# Metal storage



## Omnimill (Oct 18, 2010)

I've just got a couple of metres of 90mm plastic pipe and wondered about using it as part of a small metal storage rack. I've seen others using something similar but I'm wondering what would be a good length to trim the pipe to? Have any of you guys made up something like this and what size did you end up with?

Vic.


----------



## Blogwitch (Oct 18, 2010)

Vic, 

I don't use the pipe, but I do use platic guttering and it's associated brackets.

I made mine 1 metre long because that is what a lot of metal modelling lengths come in, and if I cut any up, I try to cut them to that length.

I think that if I had made them any longer, the amount of metal that could be stored on them would start to stress the plastic brackets too much, as it is, I find that is just what is right for me.


Bogs


----------



## don-tucker (Oct 18, 2010)

Exactly how i do it Bogs,I have made some shorter racks for the 12" long stuff,a bit like cutlery trays with one end missing.
Don


----------



## Omnimill (Oct 18, 2010)

Thanks guys, I'll give it some more thought.
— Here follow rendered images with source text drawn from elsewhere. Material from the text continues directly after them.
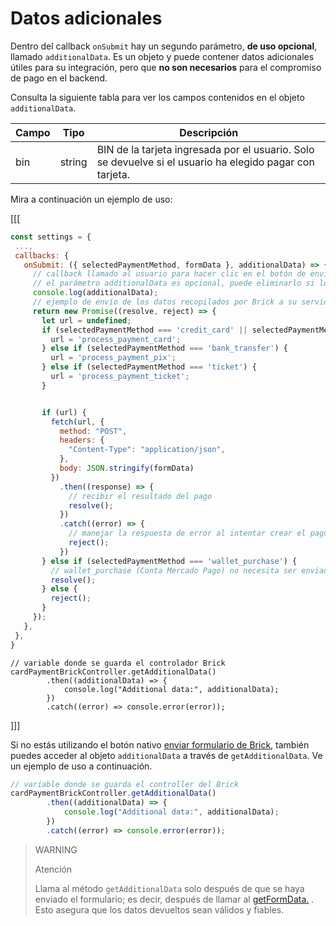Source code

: # Datos adicionales

Dentro del callback `onSubmit` hay un segundo parámetro, **de uso opcional**, llamado `additionalData`. Es un objeto y puede contener datos adicionales útiles para su integración, pero que **no son necesarios** para el compromiso de pago en el backend.

Consulta la siguiente tabla para ver los campos contenidos en el objeto `additionalData`.

| Campo | Tipo | Descripción |
|--- |--- | --- |
| bin | string | BIN de la tarjeta ingresada por el usuario. Solo se devuelve si el usuario ha elegido pagar con tarjeta. |

Mira a continuación un ejemplo de uso:

[[[
```Javascript
const settings = {
 ...,
 callbacks: {
   onSubmit: ({ selectedPaymentMethod, formData }, additionalData) => {
     // callback llamado al usuario para hacer clic en el botón de envío de datos
     // el parámetro additionalData es opcional, puede eliminarlo si lo desea
     console.log(additionalData);
     // ejemplo de envío de los datos recopilados por Brick a su servidor
     return new Promise((resolve, reject) => {
       let url = undefined;
       if (selectedPaymentMethod === 'credit_card' || selectedPaymentMethod === 'debit_card') {
         url = 'process_payment_card';
       } else if (selectedPaymentMethod === 'bank_transfer') {
         url = 'process_payment_pix';
       } else if (selectedPaymentMethod === 'ticket') {
         url = 'process_payment_ticket';
       }


       if (url) {
         fetch(url, {
           method: "POST",
           headers: {
             "Content-Type": "application/json",
           },
           body: JSON.stringify(formData)
         })
           .then((response) => {
             // recibir el resultado del pago
             resolve();
           })
           .catch((error) => {
             // manejar la respuesta de error al intentar crear el pago
             reject();
           })
       } else if (selectedPaymentMethod === 'wallet_purchase') {
         // wallet_purchase (Conta Mercado Pago) no necesita ser enviada desde el backend
         resolve();
       } else {
         reject();
       }
     });
   },
 },
}
```
```react-jsx
// variable donde se guarda el controlador Brick
cardPaymentBrickController.getAdditionalData()
        .then((additionalData) => {
            console.log("Additional data:", additionalData);
        })
        .catch((error) => console.error(error));
```
]]]

Si no estás utilizando el botón nativo [enviar formulario de Brick](/developers/es/docs/checkout-bricks/payment-brick/additional-customization/hide-element), también puedes acceder al objeto `additionalData` a través de `getAdditionalData`. Ve un ejemplo de uso a continuación.

```javascript
// variable donde se guarda el controller del Brick
cardPaymentBrickController.getAdditionalData()
        .then((additionalData) => {
            console.log("Additional data:", additionalData);
        })
        .catch((error) => console.error(error));
```

> WARNING
>
> Atención
>
> Llama al método `getAdditionalData` solo después de que se haya enviado el formulario; es decir, después de llamar al [getFormData.](/developers/es/docs/checkout-bricks/payment-brick/additional-customization/hide-element) . Esto asegura que los datos devueltos sean válidos y fiables.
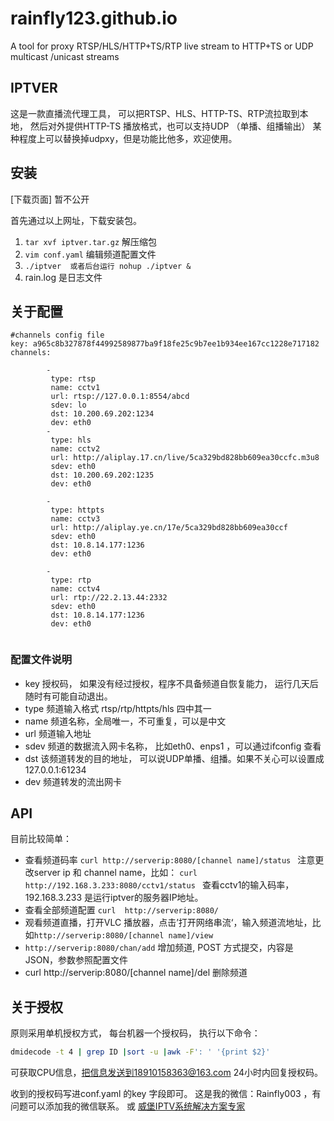# rainfly123.github.io
A tool for proxy RTSP/HLS/HTTP+TS/RTP live stream to HTTP+TS  or UDP  multicast /unicast streams
## IPTVER
这是一款直播流代理工具， 可以把RTSP、HLS、HTTP-TS、RTP流拉取到本地， 然后对外提供HTTP-TS 播放格式，也可以支持UDP （单播、组播输出）
某种程度上可以替换掉udpxy，但是功能比他多，欢迎使用。
## 安装

[下载页面]
暂不公开

首先通过以上网址，下载安装包。
1.  `tar xvf iptver.tar.gz` 解压缩包
2.  `vim conf.yaml`  编辑频道配置文件
3. `./iptver  或者后台运行 nohup ./iptver &` 
4. rain.log 是日志文件

## 关于配置

```
#channels config file
key: a965c8b327878f44992589877ba9f18fe25c9b7ee1b934ee167cc1228e717182
channels:

        - 
         type: rtsp
         name: cctv1
         url: rtsp://127.0.0.1:8554/abcd
         sdev: lo
         dst: 10.200.69.202:1234
         dev: eth0
        - 
         type: hls
         name: cctv2
         url: http://aliplay.17.cn/live/5ca329bd828bb609ea30ccfc.m3u8
         sdev: eth0
         dst: 10.200.69.202:1235
         dev: eth0

        - 
         type: httpts
         name: cctv3
         url: http://aliplay.ye.cn/17e/5ca329bd828bb609ea30ccf
         sdev: eth0
         dst: 10.8.14.177:1236
         dev: eth0

        - 
         type: rtp
         name: cctv4
         url: rtp://22.2.13.44:2332
         sdev: eth0
         dst: 10.8.14.177:1236
         dev: eth0


```

 ### 配置文件说明
 - key 授权码， 如果没有经过授权，程序不具备频道自恢复能力， 运行几天后随时有可能自动退出。 
 - type 频道输入格式 rtsp/rtp/httpts/hls 四中其一
 - name 频道名称，全局唯一，不可重复，可以是中文
 - url 频道输入地址
 - sdev 频道的数据流入网卡名称， 比如eth0、enps1 ，可以通过ifconfig 查看
 - dst 该频道转发的目的地址， 可以说UDP单播、组播。如果不关心可以设置成127.0.0.1:61234
 - dev 频道转发的流出网卡
 
## API
目前比较简单：
 - 查看频道码率 `curl http://serverip:8080/[channel name]/status `
   注意更改server ip 和 channel name，比如：
 `curl http://192.168.3.233:8080/cctv1/status `
 查看cctv1的输入码率，192.168.3.233 是运行iptver的服务器IP地址。
 - 查看全部频道配置 `curl  http://serverip:8080/`
 - 观看频道直播，打开VLC 播放器，点击’打开网络串流‘，输入频道流地址，比如`http://serverip:8080/[channel name]/view `
 - `http://serverip:8080/chan/add` 增加频道, POST 方式提交，内容是JSON，参数参照配置文件
 - curl http://serverip:8080/[channel name]/del 删除频道
 
## 关于授权
 原则采用单机授权方式， 每台机器一个授权码，
执行以下命令：
```bash
dmidecode -t 4 | grep ID |sort -u |awk -F': ' '{print $2}'
```
可获取CPU信息，把信息发送到18910158363@163.com  24小时内回复授权码。

收到的授权码写进conf.yaml 的key 字段即可。
这是我的微信：Rainfly003 ，有问题可以添加我的微信联系。 
或 [威堡IPTV系统解决方案专家](http://www.wephd.net/)


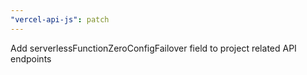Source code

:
 ```yaml
---
"vercel-api-js": patch
---
```


Add serverlessFunctionZeroConfigFailover field to project related API endpoints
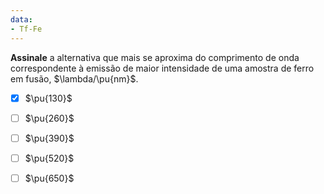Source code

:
 ```yaml
---
data:
- Tf-Fe
---
```


**Assinale** a alternativa que mais se aproxima do comprimento de onda correspondente à emissão de maior intensidade de uma amostra de ferro em fusão, $\lambda/\pu{nm}$.

- [x] $\pu{130}$
- [ ] $\pu{260}$
- [ ] $\pu{390}$
- [ ] $\pu{520}$
- [ ] $\pu{650}$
Most of my stock tends to be fairly short stuff.

Vic.


----------



## Chazz (Oct 18, 2010)

I got some 4" & 6" Black PVC Drain Pipe I cut to 24" lengths and made a sort of wine rack.

Cheers,
Chazz


----------



## deverett (Oct 18, 2010)

From an early posting of mine:



			
				steamdave  said:
			
		

> Here's how I store some of my material:
> 
> 
> 
> ...



Dave
The Emerald Isle


----------



## Philjoe5 (Oct 18, 2010)

I snagged this old shoe rack at a flea market and I like it. You can gaze out over your whole inventory in one glance. 






I also use 3 foot tubes for some of my larger diameter (more than 1/2") stock.

Cheers,
Phil


----------



## rklopp (Oct 19, 2010)

I made a rack something like SteamDave's set of vertical orange tubes, except I used cardboard mailing tubes in which metal stock is shipped. I cut the tubes with my chop saw. I hot-melt glued the tubes to each other and then vertically to an MDF base trimmed to match the tangent outline of the tubes. I put casters on the bottom so I can roll the thing around.


----------



## Omnimill (Oct 27, 2010)

Thanks a lot for the pictures guys! Given me some more ideas.

Vic.


----------